115

What is the best way to check if a URL is valid in Java?

If tried to call new URL(urlString) and catch a MalformedURLException, but it seems to be happy with anything that begins with http://.

I'm not concerned about establishing a connection, just validity. Is there a method for this? An annotation in Hibernate Validator? Should I use a regex?

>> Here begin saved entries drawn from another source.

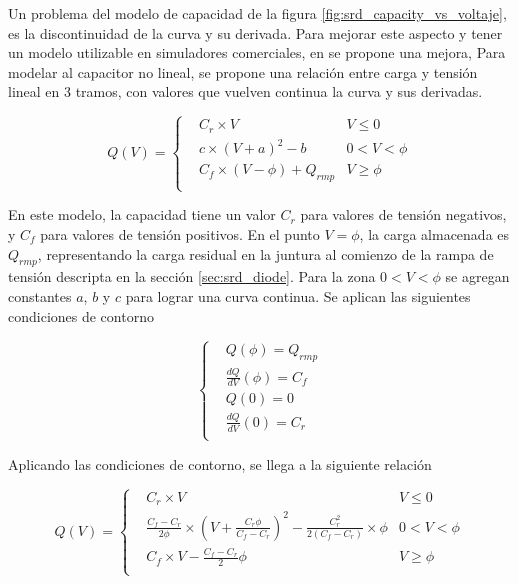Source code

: Un problema del modelo de capacidad de la figura
\ref{fig:srd_capacity_vs_voltaje}, es la discontinuidad de la curva y su
derivada. Para mejorar este aspecto y tener un modelo utilizable en simuladores
comerciales, en \cite{zhang1995} se propone una mejora, Para modelar al
capacitor no lineal, se propone una relación entre carga y tensión lineal en 3
tramos, con valores que vuelven continua la curva y sus derivadas.

\begin{equation}
Q(V) =
    \left\{
    \begin{aligned}
        & C_r \times V  & V \leq 0 \\
        & c \times \left(V+a \right)^2 -b  & 0 < V < \phi \\
        & C_f \times \left( V - \phi \right) + Q_{rmp} & V \geq \phi \\
    \end{aligned}
    \right.
\end{equation}

En este modelo, la capacidad tiene un valor $C_r$ para valores de tensión
negativos, y $C_f$ para valores de tensión positivos. En el punto $V=\phi$, la
carga almacenada es $Q_{rmp}$, representando la carga residual en la juntura al
comienzo de la rampa de tensión descripta en la sección \ref{sec:srd_diode}.
Para la zona $0 < V < \phi$ se agregan constantes $a$, $b$ y $c$ para lograr una
curva continua. Se aplican las siguientes condiciones de contorno

\begin{equation}
    \left\{
    \begin{aligned}
        & Q(\phi) = Q_{rmp} \\
        & \frac{dQ}{dV}(\phi) = C_f \\
        & Q(0) = 0 \\
        & \frac{dQ}{dV}(0) = C_r \\
    \end{aligned}
    \right.
\end{equation}

Aplicando las condiciones de contorno, se llega a la siguiente relación

\begin{equation}
\label{eq:srd_non_linear_cap}
Q(V) =
    \left\{
    \begin{aligned}
        & C_r \times V  & V \leq 0 \\
        & \frac{C_f-C_r}{2\phi} \times \left(V+\frac{C_r\phi}{C_f-C_r} \right)^2
        -\frac{C_r^2}{2\left(C_f-C_r \right)}\times \phi  & 0 < V < \phi \\
        & C_f \times V - \frac{C_f-C_r}{2} \phi & V \geq \phi \\
    \end{aligned}
    \right.
\end{equation}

Edit: Some examples of accepted URLs are http://*** and http://my favorite site!.

Nikhil
  • 16,194
  • 20
  • 64
  • 81
Eric Wilson
  • 57,719
  • 77
  • 200
  • 270
  • 1
    How do you define validity if you're not going to establish a connection? – Michael Myers Feb 09 '10 at 16:32
  • 2
    Can you give an example of something which isn't a valid URL that the `URL` constructor accepts? – uckelman Feb 09 '10 at 16:33
  • 2
    @mmyers: Validity should be determined by RFCs 2396 and 2732, the ones which define what a URL is. – uckelman Feb 09 '10 at 16:34
  • What do you mean with *anything that begins with http://* ? Is `http://spaces allowed` valid? For instance `http://mylocalmachine` is still valid. – OscarRyz Feb 09 '10 at 16:35
  • 4
    @uckelman: Just about anything. "`http://***`" works. "`http://my favorite site!`" works. I can't get it to throw an exception (when http:// is at the beginning.) – Eric Wilson Feb 09 '10 at 16:37
  • This throws an exception: `http://example.com:80#foo/bar`, even though the URL is perfectly valid. – user123444555621 Dec 19 '12 at 18:26
  • 2
    possible duplicate of [Validating URL in Java](http://stackoverflow.com/questions/1600291/validating-url-in-java) – JasonB Jul 11 '13 at 21:41

9 Answers9

113

Consider using the Apache Commons UrlValidator class

UrlValidator urlValidator = new UrlValidator();
urlValidator.isValid("http://my favorite site!");

There are several properties that you can set to control how this class behaves, by default http, https, and ftp are accepted.

Tendayi Mawushe
  • 25,562
  • 6
  • 51
  • 57
  • 8
    it does not appear to work with newer domains such as .london etc – V H Jun 09 '15 at 14:36
  • how about intranet urls? – Puneet Mar 23 '17 at 07:39
  • It doesn't validate urls with underscores. – Udit Kumawat Mar 02 '18 at 09:57
  • Does not work with new TLDs and local domain names, e.g. `local`, etc. –  Mar 11 '18 at 10:42
  • I could not get UrlValidator to work with our wierd intranet top level domain. The common ones like .com, .org, and such works. I am not interested in creating a RegExp for this matter so the `new URL(name).toURI()` become the solution. – Avec Apr 30 '19 at 15:14
  • This return false on characters like "é". I know, for english people, you might not care. But there are a lot of characters like that out there and if you want to build something international, you should keep that in mind. – Netsab612 Apr 14 '21 at 14:59
69

Here is way I tried and found useful,

URL u = new URL(name); // this would check for the protocol
u.toURI(); // does the extra checking required for validation of URI 
Kirk Woll
  • 76,112
  • 22
  • 180
  • 195
Prasanna Pilla
  • 715
  • 5
  • 2
  • 2
    Good one. Using just new URL(name) accepts almost everything. The url.toURI(); is exactly what the developer is looking for - without using other libraries/frameworks! – justastefan Aug 28 '12 at 09:43
  • 2
    This will also not work for malformed URLs such as http:/google.com. I used UrlValidator from Apache Commons. – starf May 27 '14 at 16:02
  • 2
    This one is really dangerous. I see that there are lots of other articles out there with this example. `URL u = new URL(http://google).toURI();` will not throw an exception. – Sonu Oommen Jul 15 '19 at 11:24
  • 4
    @SonuOommen maybe because `new URL(http://google)` is valid^^ we have lot of internal domain in my company like this – user43968 Jul 23 '20 at 09:25
8

I'd love to post this as a comment to Tendayi Mawushe's answer, but I'm afraid there is not enough space ;)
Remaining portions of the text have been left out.